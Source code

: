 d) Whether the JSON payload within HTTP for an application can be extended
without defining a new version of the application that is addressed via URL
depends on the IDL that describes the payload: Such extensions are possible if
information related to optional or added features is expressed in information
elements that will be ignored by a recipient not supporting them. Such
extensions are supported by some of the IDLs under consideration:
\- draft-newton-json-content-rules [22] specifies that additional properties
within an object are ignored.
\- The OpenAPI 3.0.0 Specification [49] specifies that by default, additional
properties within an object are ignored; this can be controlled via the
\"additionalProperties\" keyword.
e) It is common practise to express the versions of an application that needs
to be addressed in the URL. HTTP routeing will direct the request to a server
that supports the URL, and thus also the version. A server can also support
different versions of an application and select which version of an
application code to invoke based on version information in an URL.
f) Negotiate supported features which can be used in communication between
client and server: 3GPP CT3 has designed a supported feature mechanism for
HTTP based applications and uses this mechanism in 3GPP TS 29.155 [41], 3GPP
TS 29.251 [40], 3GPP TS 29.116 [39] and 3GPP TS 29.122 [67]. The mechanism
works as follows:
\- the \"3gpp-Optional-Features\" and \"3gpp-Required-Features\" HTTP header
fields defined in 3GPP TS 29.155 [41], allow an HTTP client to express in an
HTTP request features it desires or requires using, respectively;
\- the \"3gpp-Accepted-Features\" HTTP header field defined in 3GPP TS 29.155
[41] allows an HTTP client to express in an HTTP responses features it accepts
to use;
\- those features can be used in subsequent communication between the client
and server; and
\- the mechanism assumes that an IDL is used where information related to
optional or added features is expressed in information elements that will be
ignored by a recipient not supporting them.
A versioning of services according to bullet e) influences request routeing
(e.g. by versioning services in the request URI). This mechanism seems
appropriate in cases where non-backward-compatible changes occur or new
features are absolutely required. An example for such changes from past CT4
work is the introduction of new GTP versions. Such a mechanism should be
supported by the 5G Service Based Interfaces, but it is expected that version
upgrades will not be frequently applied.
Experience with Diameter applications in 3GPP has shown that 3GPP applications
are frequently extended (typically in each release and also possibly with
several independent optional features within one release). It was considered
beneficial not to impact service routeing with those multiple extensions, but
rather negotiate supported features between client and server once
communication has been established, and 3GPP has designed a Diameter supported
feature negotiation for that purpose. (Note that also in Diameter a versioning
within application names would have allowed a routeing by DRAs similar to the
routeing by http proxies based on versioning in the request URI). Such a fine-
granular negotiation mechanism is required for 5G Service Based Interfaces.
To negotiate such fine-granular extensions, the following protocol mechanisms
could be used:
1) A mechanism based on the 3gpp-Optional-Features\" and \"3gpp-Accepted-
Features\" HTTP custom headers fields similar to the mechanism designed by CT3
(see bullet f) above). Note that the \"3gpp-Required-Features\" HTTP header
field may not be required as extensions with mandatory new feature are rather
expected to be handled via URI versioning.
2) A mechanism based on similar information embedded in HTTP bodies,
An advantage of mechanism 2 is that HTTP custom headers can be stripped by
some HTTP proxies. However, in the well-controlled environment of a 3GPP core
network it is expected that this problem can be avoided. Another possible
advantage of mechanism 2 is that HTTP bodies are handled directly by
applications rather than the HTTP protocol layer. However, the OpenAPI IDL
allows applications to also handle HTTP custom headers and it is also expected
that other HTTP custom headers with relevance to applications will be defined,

******

• Assignment: Set down each line exactly as it appears in the data.

• Task solution:
Source code

: d) Whether the JSON payload within HTTP for an application can be extended
without defining a new version of the application that is addressed via URL
depends on the IDL that describes the payload: Such extensions are possible if
information related to optional or added features is expressed in information
elements that will be ignored by a recipient not supporting them. Such
extensions are supported by some of the IDLs under consideration:
\- draft-newton-json-content-rules [22] specifies that additional properties
within an object are ignored.
\- The OpenAPI 3.0.0 Specification [49] specifies that by default, additional
properties within an object are ignored; this can be controlled via the
\"additionalProperties\" keyword.
e) It is common practise to express the versions of an application that needs
to be addressed in the URL. HTTP routeing will direct the request to a server
that supports the URL, and thus also the version. A server can also support
different versions of an application and select which version of an
application code to invoke based on version information in an URL.
f) Negotiate supported features which can be used in communication between
client and server: 3GPP CT3 has designed a supported feature mechanism for
HTTP based applications and uses this mechanism in 3GPP TS 29.155 [41], 3GPP
TS 29.251 [40], 3GPP TS 29.116 [39] and 3GPP TS 29.122 [67]. The mechanism
works as follows:
\- the \"3gpp-Optional-Features\" and \"3gpp-Required-Features\" HTTP header
fields defined in 3GPP TS 29.155 [41], allow an HTTP client to express in an
HTTP request features it desires or requires using, respectively;
\- the \"3gpp-Accepted-Features\" HTTP header field defined in 3GPP TS 29.155
[41] allows an HTTP client to express in an HTTP responses features it accepts
to use;
\- those features can be used in subsequent communication between the client
and server; and
\- the mechanism assumes that an IDL is used where information related to
optional or added features is expressed in information elements that will be
ignored by a recipient not supporting them.
A versioning of services according to bullet e) influences request routeing
(e.g. by versioning services in the request URI). This mechanism seems
appropriate in cases where non-backward-compatible changes occur or new
features are absolutely required. An example for such changes from past CT4
work is the introduction of new GTP versions. Such a mechanism should be
supported by the 5G Service Based Interfaces, but it is expected that version
upgrades will not be frequently applied.
Experience with Diameter applications in 3GPP has shown that 3GPP applications
are frequently extended (typically in each release and also possibly with
several independent optional features within one release). It was considered
beneficial not to impact service routeing with those multiple extensions, but
rather negotiate supported features between client and server once
communication has been established, and 3GPP has designed a Diameter supported
feature negotiation for that purpose. (Note that also in Diameter a versioning
within application names would have allowed a routeing by DRAs similar to the
routeing by http proxies based on versioning in the request URI). Such a fine-
granular negotiation mechanism is required for 5G Service Based Interfaces.
To negotiate such fine-granular extensions, the following protocol mechanisms
could be used:
1) A mechanism based on the 3gpp-Optional-Features\" and \"3gpp-Accepted-
Features\" HTTP custom headers fields similar to the mechanism designed by CT3
(see bullet f) above). Note that the \"3gpp-Required-Features\" HTTP header
field may not be required as extensions with mandatory new feature are rather
expected to be handled via URI versioning.
2) A mechanism based on similar information embedded in HTTP bodies,
An advantage of mechanism 2 is that HTTP custom headers can be stripped by
some HTTP proxies. However, in the well-controlled environment of a 3GPP core
network it is expected that this problem can be avoided. Another possible
advantage of mechanism 2 is that HTTP bodies are handled directly by
applications rather than the HTTP protocol layer. However, the OpenAPI IDL
allows applications to also handle HTTP custom headers and it is also expected
that other HTTP custom headers with relevance to applications will be defined,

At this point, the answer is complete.